**Saved data entries**
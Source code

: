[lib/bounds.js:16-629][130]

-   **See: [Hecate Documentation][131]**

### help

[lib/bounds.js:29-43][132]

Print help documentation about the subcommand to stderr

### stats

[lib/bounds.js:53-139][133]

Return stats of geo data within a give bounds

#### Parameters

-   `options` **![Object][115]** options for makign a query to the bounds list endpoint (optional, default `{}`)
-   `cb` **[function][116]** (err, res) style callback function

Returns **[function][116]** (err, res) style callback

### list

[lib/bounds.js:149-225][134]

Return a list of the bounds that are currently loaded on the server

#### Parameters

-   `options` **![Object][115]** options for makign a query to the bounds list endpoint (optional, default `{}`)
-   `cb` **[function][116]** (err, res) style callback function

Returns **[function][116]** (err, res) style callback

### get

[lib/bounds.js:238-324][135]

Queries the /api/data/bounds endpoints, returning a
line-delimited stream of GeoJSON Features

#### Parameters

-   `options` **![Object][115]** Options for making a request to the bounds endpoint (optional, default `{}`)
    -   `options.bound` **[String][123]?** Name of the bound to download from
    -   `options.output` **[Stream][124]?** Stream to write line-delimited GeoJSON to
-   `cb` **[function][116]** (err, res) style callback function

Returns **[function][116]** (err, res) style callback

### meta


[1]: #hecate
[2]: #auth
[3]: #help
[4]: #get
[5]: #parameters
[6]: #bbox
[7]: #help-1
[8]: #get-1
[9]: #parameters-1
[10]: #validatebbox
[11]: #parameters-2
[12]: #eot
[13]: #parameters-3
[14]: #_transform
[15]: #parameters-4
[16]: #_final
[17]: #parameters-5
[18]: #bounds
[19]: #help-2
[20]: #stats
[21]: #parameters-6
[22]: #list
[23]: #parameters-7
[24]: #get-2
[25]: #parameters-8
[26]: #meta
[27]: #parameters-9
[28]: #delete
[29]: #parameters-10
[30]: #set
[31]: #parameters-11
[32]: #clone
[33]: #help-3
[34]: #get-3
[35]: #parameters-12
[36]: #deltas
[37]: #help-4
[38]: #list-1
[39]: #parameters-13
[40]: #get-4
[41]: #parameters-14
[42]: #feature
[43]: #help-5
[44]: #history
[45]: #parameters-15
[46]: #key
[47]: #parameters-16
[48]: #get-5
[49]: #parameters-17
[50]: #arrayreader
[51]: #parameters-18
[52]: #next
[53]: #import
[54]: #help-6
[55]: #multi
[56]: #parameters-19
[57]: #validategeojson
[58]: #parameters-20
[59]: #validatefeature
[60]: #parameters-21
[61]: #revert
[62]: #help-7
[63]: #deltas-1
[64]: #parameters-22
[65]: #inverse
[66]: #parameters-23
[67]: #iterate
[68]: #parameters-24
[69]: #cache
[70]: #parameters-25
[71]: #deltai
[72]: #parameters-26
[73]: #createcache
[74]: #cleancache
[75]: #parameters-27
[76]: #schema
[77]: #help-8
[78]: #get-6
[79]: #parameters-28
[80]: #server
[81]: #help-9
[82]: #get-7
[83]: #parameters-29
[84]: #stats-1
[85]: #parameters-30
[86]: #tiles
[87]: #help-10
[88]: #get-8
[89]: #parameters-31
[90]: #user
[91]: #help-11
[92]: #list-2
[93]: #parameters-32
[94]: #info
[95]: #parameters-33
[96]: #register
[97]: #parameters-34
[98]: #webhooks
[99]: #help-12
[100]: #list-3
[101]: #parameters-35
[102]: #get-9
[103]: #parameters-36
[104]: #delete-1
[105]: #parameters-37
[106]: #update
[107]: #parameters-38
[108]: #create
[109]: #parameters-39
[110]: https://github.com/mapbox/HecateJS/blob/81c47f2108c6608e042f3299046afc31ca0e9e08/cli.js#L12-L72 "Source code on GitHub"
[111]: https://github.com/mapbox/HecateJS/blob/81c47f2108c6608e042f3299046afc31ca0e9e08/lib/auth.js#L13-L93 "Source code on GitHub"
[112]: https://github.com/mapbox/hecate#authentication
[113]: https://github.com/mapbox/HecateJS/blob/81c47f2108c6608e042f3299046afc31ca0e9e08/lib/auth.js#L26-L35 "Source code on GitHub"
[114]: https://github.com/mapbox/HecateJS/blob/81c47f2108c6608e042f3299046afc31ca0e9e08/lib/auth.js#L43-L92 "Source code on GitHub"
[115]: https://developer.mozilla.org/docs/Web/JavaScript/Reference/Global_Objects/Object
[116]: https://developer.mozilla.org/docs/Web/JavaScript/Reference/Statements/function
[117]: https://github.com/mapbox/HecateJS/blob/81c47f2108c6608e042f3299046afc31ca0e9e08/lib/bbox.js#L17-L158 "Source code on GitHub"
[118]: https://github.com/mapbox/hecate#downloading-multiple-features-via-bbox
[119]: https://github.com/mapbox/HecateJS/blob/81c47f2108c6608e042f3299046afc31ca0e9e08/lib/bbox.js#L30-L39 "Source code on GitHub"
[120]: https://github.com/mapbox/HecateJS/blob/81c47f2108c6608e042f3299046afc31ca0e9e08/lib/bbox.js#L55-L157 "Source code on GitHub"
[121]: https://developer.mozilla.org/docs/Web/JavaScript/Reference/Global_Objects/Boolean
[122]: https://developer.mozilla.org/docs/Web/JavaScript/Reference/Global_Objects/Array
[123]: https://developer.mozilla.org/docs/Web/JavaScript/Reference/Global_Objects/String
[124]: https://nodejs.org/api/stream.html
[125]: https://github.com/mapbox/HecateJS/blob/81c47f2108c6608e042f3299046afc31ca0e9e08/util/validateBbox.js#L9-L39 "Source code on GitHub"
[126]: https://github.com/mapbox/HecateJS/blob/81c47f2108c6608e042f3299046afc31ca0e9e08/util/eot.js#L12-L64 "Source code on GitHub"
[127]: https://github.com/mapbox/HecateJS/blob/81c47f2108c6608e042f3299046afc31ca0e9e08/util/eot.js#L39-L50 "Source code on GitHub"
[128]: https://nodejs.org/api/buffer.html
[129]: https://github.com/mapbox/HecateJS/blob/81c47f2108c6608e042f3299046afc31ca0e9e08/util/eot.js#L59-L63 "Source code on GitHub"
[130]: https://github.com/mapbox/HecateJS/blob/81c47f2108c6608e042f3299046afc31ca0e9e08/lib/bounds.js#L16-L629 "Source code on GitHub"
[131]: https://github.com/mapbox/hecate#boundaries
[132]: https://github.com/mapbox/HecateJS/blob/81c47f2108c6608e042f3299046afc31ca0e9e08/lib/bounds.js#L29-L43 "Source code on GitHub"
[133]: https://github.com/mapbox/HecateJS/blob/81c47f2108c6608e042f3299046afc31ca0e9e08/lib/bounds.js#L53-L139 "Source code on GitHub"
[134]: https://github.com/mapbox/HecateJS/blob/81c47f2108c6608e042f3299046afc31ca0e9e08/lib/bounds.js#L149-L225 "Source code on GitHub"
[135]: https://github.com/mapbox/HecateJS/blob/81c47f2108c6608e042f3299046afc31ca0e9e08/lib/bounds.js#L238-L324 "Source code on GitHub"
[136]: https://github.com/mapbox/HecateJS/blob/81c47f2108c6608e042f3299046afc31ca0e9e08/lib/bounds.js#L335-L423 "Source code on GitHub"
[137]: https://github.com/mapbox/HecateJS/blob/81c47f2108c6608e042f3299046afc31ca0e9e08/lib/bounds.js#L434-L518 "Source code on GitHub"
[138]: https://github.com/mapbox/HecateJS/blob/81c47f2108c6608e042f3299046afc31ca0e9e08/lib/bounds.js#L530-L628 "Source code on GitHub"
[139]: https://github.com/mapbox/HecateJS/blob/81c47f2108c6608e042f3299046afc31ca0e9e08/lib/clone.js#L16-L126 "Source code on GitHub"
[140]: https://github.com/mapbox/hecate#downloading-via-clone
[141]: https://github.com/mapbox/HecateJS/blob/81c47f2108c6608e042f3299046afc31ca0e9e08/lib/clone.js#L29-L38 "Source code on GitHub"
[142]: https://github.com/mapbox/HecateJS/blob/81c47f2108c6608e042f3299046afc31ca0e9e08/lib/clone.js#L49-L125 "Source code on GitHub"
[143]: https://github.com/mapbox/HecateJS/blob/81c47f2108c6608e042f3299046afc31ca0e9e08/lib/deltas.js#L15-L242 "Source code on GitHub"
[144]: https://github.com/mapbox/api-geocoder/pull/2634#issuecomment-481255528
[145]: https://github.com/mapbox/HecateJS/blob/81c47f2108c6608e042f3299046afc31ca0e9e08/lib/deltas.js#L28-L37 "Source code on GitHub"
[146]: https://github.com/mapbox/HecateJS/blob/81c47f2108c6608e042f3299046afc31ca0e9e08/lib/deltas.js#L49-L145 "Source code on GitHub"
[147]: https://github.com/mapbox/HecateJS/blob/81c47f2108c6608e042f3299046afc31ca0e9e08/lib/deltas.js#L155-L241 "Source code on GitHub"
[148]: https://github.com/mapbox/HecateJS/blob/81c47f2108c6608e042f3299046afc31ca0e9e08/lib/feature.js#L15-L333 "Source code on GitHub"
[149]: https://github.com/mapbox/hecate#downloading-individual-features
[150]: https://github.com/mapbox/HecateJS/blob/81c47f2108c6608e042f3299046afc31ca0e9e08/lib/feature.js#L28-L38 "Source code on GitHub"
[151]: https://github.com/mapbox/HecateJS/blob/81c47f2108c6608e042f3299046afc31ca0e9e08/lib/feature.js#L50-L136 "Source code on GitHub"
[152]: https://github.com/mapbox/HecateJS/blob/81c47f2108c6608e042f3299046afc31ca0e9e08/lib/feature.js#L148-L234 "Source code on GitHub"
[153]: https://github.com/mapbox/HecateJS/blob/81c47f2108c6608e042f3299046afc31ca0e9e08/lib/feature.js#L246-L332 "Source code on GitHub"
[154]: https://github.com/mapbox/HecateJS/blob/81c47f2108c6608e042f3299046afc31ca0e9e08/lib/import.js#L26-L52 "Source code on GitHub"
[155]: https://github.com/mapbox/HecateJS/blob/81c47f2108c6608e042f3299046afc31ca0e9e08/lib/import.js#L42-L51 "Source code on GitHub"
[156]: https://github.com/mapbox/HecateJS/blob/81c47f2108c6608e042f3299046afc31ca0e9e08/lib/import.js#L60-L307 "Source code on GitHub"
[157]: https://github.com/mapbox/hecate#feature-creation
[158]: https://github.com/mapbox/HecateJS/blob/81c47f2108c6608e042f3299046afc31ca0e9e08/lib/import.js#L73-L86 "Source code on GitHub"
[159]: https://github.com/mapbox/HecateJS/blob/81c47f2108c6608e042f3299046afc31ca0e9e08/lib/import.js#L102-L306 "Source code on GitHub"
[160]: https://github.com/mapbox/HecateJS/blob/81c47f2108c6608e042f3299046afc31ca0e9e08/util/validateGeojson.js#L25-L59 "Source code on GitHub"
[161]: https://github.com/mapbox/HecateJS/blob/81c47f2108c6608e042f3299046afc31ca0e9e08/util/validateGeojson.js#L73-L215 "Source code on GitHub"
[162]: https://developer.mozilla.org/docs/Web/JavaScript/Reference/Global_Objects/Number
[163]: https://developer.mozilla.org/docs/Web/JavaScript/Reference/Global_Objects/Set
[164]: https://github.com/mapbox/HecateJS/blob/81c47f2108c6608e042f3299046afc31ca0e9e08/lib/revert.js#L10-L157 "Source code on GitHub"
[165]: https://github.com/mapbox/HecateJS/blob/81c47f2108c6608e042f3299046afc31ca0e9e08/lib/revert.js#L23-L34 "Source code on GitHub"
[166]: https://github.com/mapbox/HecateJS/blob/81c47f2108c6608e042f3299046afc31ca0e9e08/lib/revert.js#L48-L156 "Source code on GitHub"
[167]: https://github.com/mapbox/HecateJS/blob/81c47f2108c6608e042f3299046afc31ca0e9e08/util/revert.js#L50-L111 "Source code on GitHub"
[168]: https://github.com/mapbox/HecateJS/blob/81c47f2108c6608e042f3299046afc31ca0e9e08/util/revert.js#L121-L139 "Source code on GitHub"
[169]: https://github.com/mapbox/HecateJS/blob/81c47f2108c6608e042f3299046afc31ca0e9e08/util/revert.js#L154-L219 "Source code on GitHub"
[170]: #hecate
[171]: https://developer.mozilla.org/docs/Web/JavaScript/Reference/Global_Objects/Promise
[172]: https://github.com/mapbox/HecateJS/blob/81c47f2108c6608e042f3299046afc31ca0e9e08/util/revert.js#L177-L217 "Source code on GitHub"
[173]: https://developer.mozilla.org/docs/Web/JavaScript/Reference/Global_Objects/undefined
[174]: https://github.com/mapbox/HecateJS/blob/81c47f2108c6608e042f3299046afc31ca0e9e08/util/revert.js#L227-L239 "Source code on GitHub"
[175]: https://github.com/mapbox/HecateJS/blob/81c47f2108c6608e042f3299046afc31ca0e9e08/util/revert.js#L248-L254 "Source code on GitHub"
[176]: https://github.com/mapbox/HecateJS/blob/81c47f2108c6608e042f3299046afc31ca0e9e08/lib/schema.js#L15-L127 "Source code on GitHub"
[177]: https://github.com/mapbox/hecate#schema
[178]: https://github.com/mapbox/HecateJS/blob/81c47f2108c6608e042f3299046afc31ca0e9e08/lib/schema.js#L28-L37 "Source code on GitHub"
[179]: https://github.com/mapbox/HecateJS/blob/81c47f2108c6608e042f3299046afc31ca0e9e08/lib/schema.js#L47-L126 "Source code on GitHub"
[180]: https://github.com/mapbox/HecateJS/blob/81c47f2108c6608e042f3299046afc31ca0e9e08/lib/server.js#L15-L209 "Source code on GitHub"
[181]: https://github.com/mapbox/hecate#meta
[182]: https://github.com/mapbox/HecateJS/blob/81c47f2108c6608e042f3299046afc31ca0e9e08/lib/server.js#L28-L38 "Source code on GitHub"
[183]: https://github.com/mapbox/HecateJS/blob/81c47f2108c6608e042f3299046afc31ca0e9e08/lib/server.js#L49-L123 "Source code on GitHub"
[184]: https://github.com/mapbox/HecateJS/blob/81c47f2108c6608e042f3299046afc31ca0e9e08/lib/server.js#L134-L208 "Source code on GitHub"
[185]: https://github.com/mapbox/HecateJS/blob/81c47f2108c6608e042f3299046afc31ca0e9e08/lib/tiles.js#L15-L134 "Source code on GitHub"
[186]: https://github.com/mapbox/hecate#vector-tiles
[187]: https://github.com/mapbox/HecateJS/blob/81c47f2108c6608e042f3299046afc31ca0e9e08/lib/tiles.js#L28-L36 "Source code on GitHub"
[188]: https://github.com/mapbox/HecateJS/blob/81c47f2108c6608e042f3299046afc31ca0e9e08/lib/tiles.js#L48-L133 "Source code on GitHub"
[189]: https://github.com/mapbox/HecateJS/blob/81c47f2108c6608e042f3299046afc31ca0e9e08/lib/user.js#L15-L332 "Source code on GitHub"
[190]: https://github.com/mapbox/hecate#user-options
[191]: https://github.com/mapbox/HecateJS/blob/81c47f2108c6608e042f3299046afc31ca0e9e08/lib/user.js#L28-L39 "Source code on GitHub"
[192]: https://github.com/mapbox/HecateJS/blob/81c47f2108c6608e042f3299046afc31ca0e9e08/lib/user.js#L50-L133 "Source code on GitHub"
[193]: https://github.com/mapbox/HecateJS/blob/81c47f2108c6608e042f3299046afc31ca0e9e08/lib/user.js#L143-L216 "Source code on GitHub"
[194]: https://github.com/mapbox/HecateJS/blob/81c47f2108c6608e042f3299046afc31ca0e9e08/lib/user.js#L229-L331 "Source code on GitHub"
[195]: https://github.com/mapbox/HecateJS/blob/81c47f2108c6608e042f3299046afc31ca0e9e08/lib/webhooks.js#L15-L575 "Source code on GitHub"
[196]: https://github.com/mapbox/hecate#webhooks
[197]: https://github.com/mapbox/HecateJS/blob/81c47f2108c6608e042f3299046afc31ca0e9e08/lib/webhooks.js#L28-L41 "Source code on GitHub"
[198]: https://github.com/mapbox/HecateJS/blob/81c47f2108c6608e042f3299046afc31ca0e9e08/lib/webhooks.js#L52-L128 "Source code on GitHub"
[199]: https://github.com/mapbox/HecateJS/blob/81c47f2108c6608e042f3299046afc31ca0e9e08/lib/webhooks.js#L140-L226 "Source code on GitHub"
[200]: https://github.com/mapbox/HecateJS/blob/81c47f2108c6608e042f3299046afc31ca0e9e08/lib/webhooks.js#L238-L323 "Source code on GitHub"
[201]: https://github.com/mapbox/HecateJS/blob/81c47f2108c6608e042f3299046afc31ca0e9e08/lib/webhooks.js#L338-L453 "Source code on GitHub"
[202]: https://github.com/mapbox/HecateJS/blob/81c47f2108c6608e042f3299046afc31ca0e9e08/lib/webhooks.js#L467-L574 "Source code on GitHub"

**TASK**
All lines holding the word "String" must be copied from the data.

**OUTPUT FOR THIS EXERCISE**
    -   `options.bound` **[String][123]?** Name of the bound to download from
[123]: https://developer.mozilla.org/docs/Web/JavaScript/Reference/Global_Objects/String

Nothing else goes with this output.